BEGIN Task data

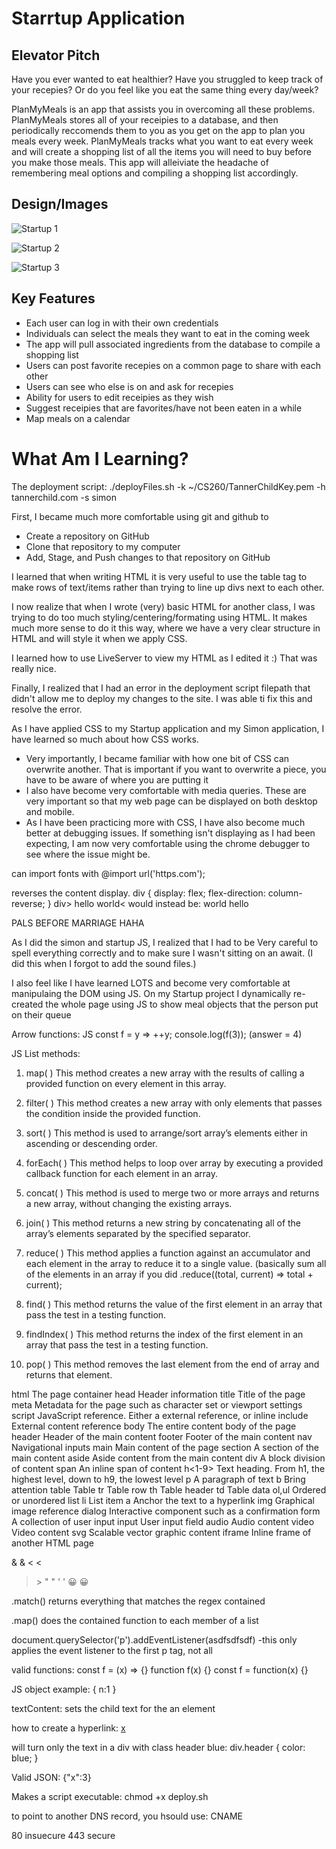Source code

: # Starrtup Application

## Elevator Pitch
Have you ever wanted to eat healthier? Have you struggled to keep track of your recepies? Or do you feel like you eat the same thing every day/week?

PlanMyMeals is an app that assists you in overcoming all these problems. PlanMyMeals stores all of your receipies to a database, and then periodically reccomends them to you as you get on the app to plan you meals every week. PlanMyMeals tracks what you want to eat every week and will create a shopping list of all the items you will need to buy before you make those meals. This app will alleiviate the headache of remembering meal options and compiling a shopping list accordingly.




## Design/Images
![Startup 1](https://user-images.githubusercontent.com/103144986/214980747-8330ef7f-4b8f-4895-ac31-b0a1617cae4f.png)

![Startup 2](https://user-images.githubusercontent.com/103144986/214980809-63c883e1-6298-49c3-9a16-889e269689cf.png)

![Startup 3](https://user-images.githubusercontent.com/103144986/214980833-e99cf9a0-1753-4565-8465-55821c133ecb.png)


## Key Features
- Each user can log in with their own credentials
- Individuals can select the meals they want to eat in the coming week
- The app will pull associated ingredients from the database to compile a shopping list
- Users can post favorite recepies on a common page to share with each other
- Users can see who else is on and ask for recepies
- Ability for users to edit receipies as they wish
- Suggest receipies that are favorites/have not been eaten in a while
- Map meals on a calendar


# What Am I Learning?
The deployment script:
./deployFiles.sh -k ~/CS260/TannerChildKey.pem -h tannerchild.com -s simon

First, I became much more comfortable using git and github to
- Create a repository on GitHub
- Clone that repository to my computer
- Add, Stage, and Push changes to that repository on GitHub

I learned that when writing HTML it is very useful to use the table tag to make rows of text/items rather than trying to line up divs next to each other.

I now realize that when I wrote (very) basic HTML for another class, I was trying to do too much styling/centering/formating using HTML. It makes much more sense to do it this way, where we have a very clear structure in HTML and will style it when we apply CSS.

I learned how to use LiveServer to view my HTML as I edited it :) That was really nice.

Finally, I realized that I had an error in the deployment script filepath that didn't allow me to deploy my changes to the site. I was able ti fix this and resolve the error.


As I have applied CSS to my Startup application and my Simon application, I have learned so much about how CSS works. 
- Very importantly, I became familiar with how one bit of CSS can overwrite another. That is important if you want to overwrite a piece, you have to be aware of where you are putting it
- I also have become very comfortable with media queries. These are very important so that my web page can be displayed on both desktop and mobile. 
- As I have been practicing more with CSS, I have also become much better at debugging issues. If something isn't displaying as I had been expecting, I am now very comfortable using the chrome debugger to see where the issue might be.

can import fonts with @import url('https.com');

reverses the content display.
div {
display: flex;
flex-direction: column-reverse;
}
div> hello 
world< would instead be: world hello

PALS BEFORE MARRIAGE HAHA



As I did the simon and startup JS, I realized that I had to be Very careful to spell everything correctly and to make sure I wasn't sitting on an await. (I did this when I forgot to add the sound files.) 

I also feel like I have learned LOTS and become very comfortable at manipulaing the DOM using JS. On my Startup project I dynamically re-created the whole page using JS to show meal objects that the person put on their queue

Arrow functions:
JS const f = y => ++y;
console.log(f(3));
(answer = 4)

JS List methods:
1. map( )
This method creates a new array with the results of calling a provided function on every element in this array.

2. filter( )
This method creates a new array with only elements that passes the condition inside the provided function.

3. sort( )
This method is used to arrange/sort array’s elements either in ascending or descending order. 

4. forEach( )
This method helps to loop over array by executing a provided callback function for each element in an array.

5. concat( )
This method is used to merge two or more arrays and returns a new array, without changing the existing arrays.

9. join( )
This method returns a new string by concatenating all of the array’s elements separated by the specified separator.

10. reduce( )
This method applies a function against an accumulator and each element in the array to reduce it to a single value. (basically sum all of the elements in an array if you did .reduce((total, current) => total + current);

11. find( )
This method returns the value of the first element in an array that pass the test in a testing function.

12. findIndex( )
This method returns the index of the first element in an array that pass the test in a testing function.

18. pop( )
This method removes the last element from the end of array and returns that element.

html	The page container
head	Header information
title	Title of the page
meta	Metadata for the page such as character set or viewport settings
script	JavaScript reference. Either a external reference, or inline
include	External content reference
body	The entire content body of the page
header	Header of the main content
footer	Footer of the main content
nav	Navigational inputs
main	Main content of the page
section	A section of the main content
aside	Aside content from the main content
div	A block division of content
span	An inline span of content
h<1-9>	Text heading. From h1, the highest level, down to h9, the lowest level
p	A paragraph of text
b	Bring attention
table	Table
tr	Table row
th	Table header
td	Table data
ol,ul	Ordered or unordered list
li	List item
a	Anchor the text to a hyperlink
img	Graphical image reference
dialog	Interactive component such as a confirmation
form	A collection of user input
input	User input field
audio	Audio content
video	Video content
svg	Scalable vector graphic content
iframe	Inline frame of another HTML page

&	&amp;
<	&lt;
>	&gt;
"	&quot;
'	&apos;
😀	&#128512;

.match() returns everything that matches the regex contained

.map() does the contained function to each member of a list

document.querySelector('p').addEventListener(asdfsdfsdf) -this only applies the event listener to the first p tag, not all

valid functions:
const f = (x) => {}
function f(x) {}
const f = function(x) {}


JS object example:
{ n:1 }

textContent:
sets the child text for the an element


how to create a hyperlink:
<a href='https://c.com'>x</a>

will turn only the text in a div with class header blue:
div.header { color: blue; }

Valid JSON:
{"x":3}

Makes a script executable:
chmod +x deploy.sh


to point to another DNS record, you hsould use: CNAME

80 insuecure
443 secure

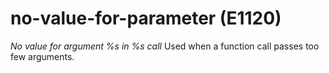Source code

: # no-value-for-parameter (E1120)
*No value for argument %s in %s call* Used when a function call passes
too few arguments.
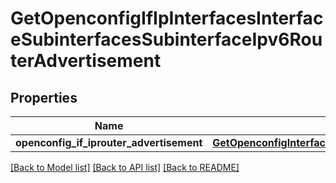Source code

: # GetOpenconfigIfIpInterfacesInterfaceSubinterfacesSubinterfaceIpv6RouterAdvertisement

## Properties
Name | Type | Description | Notes
------------ | ------------- | ------------- | -------------
**openconfig_if_iprouter_advertisement** | [**GetOpenconfigInterfacesInterfacesOpenconfiginterfacesinterfacesSubinterfacesOpenconfigifipipv6Routeradvertisement**](GetOpenconfigInterfacesInterfacesOpenconfiginterfacesinterfacesSubinterfacesOpenconfigifipipv6Routeradvertisement.md) |  | [optional] 

[[Back to Model list]](../README.md#documentation-for-models) [[Back to API list]](../README.md#documentation-for-api-endpoints) [[Back to README]](../README.md)


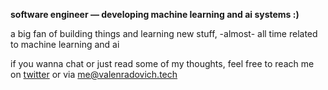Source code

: **software engineer — developing machine learning and ai systems :)**

a big fan of building things and learning new stuff, -almost- all time related to machine learning and ai

if you wanna chat or just read some of my thoughts, feel free to reach me on [twitter](https://x.com/software_valen) or via me@valenradovich.tech
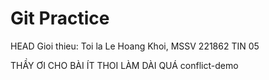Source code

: # Git Practice
 HEAD
Gioi thieu: Toi la Le Hoang Khoi, MSSV 221862 TIN 05

THẦY ƠI CHO BÀI ÍT THOI LÀM DÀI QUÁ 
 conflict-demo
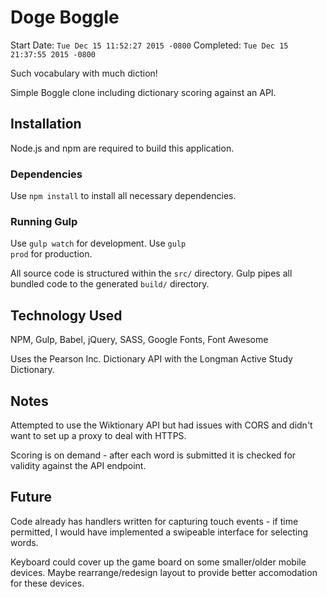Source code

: # Doge Boggle

Start Date: <code>Tue Dec 15 11:52:27 2015 -0800</code>
Completed: <code>Tue Dec 15 21:37:55 2015 -0800</code>

Such vocabulary with much diction!

Simple Boggle clone including dictionary scoring against an API.

## Installation
Node.js and npm are required to build this application.

### Dependencies
Use <code>npm install</code> to install all necessary dependencies.

### Running Gulp
Use <code>gulp watch</code> for development.
Use <code>gulp prod</code> for production.


All source code is structured within the <code>src/</code> directory.
Gulp pipes all bundled code to the generated <code>build/</code> directory.

## Technology Used

NPM, Gulp, Babel, jQuery, SASS, Google Fonts, Font Awesome

Uses the Pearson Inc. Dictionary API with the Longman Active Study Dictionary.

## Notes

Attempted to use the Wiktionary API but had issues with CORS and didn't want to set up a proxy to deal with HTTPS.

Scoring is on demand - after each word is submitted it is checked for validity against the API endpoint.

## Future

Code already has handlers written for capturing touch events - if time permitted, I would have implemented a swipeable interface for selecting words.

Keyboard could cover up the game board on some smaller/older mobile devices. Maybe rearrange/redesign layout to provide better accomodation for these devices.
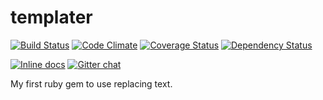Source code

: templater
=========

[![Build Status](https://travis-ci.org/torokmark/templater.svg?branch=master)](https://travis-ci.org/torokmark/templater)
[![Code Climate](https://codeclimate.com/github/torokmark/templater/badges/gpa.svg)](https://codeclimate.com/github/torokmark/templater)
[![Coverage Status](https://coveralls.io/repos/torokmark/templater/badge.png?branch=master)](https://coveralls.io/r/torokmark/templater?branch=master)
[![Dependency Status](https://gemnasium.com/torokmark/templater.svg)](https://gemnasium.com/torokmark/templater)

[![Inline docs](http://inch-ci.org/github/torokmark/templater.svg?branch=master&style=flat)](http://inch-ci.org/github/torokmark/templater)
[![Gitter chat](https://badges.gitter.im/torokmark/templater.png)](https://gitter.im/torokmark/templater)

My first ruby gem to use replacing text.
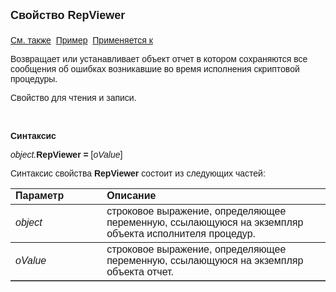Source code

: <html>
<head>
<title>AsErrorsFreeExecutor\RepViewer</title>
</head>

<body>

<p><strong><font size="4" face="Arial">Свойство RepViewer<br>
<br>
</font></strong><font face="Arial"><a href="../Functions/CreateErrorsFreeExecutor.html">
См. также</a>&nbsp;
<u>Пример</u>&nbsp; <a href="../AsErrorsFreeExecutor.html">Применяется к</a></font></p>

<p><font face="Arial">Возвращает или устанавливает объект отчет в 
котором сохраняются все сообщения об ошибках возникавшие во время исполнения 
скриптовой процедуры.</font></p>

<p><font face="Arial">Свойство для чтения и записи.</font></p>

<p class="label">&nbsp;</p>

<p class="label"><font face="Arial"><b>Синтаксис</b></font></p>

<p><font face="Arial"><em>object.</em><strong>RepViewer = </strong>[<em>oValue</em>]</font></p>

<p><font face="Arial">Синтаксис свойства <strong>RepViewer</strong>
состоит из следующих частей:</font></p>

<table border="1" cellPadding="5" cols="2" frame="below" rules="rows">
<TBODY>
  <tr vAlign="top">
    <td class="label" width="29%"><font face="Arial"><b>Параметр</b></font></td>
    <td class="label" width="71%"><font face="Arial"><strong>Описание</strong></font></td>
  </tr>
  <tr>
    <td width="29%"><em><font face="Arial">object</font></em></td>
    <td width="71%"><font face="Arial">строковое выражение, 
	определяющее переменную, ссылающуюся на экземпляр объекта исполнителя 
	процедур.</font></td>
  </tr>
  <tr>
    <td width="29%"><em><font face="Arial">oValue</font></em></td>
    <td width="71%"><font face="Arial">строковое выражение, 
	определяющее переменную, ссылающуюся на экземпляр объектa отчет.</font></td>
  </tr>
</TBODY>
</table>

<p class="label">&nbsp;</p>
</body>
</html>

END Task data

> _Work item_
From the records above, give again exactly the lines running from the line with "Finally, I realized" to the line with "PALS BEFORE MARRIAGE HAHA", inclusive.

> _Output for this exercise_
Finally, I realized that I had an error in the deployment script filepath that didn't allow me to deploy my changes to the site. I was able ti fix this and resolve the error.


As I have applied CSS to my Startup application and my Simon application, I have learned so much about how CSS works. 
- Very importantly, I became familiar with how one bit of CSS can overwrite another. That is important if you want to overwrite a piece, you have to be aware of where you are putting it
- I also have become very comfortable with media queries. These are very important so that my web page can be displayed on both desktop and mobile. 
- As I have been practicing more with CSS, I have also become much better at debugging issues. If something isn't displaying as I had been expecting, I am now very comfortable using the chrome debugger to see where the issue might be.

can import fonts with @import url('https.com');

reverses the content display.
div {
display: flex;
flex-direction: column-reverse;
}
div> hello 
world< would instead be: world hello

PALS BEFORE MARRIAGE HAHA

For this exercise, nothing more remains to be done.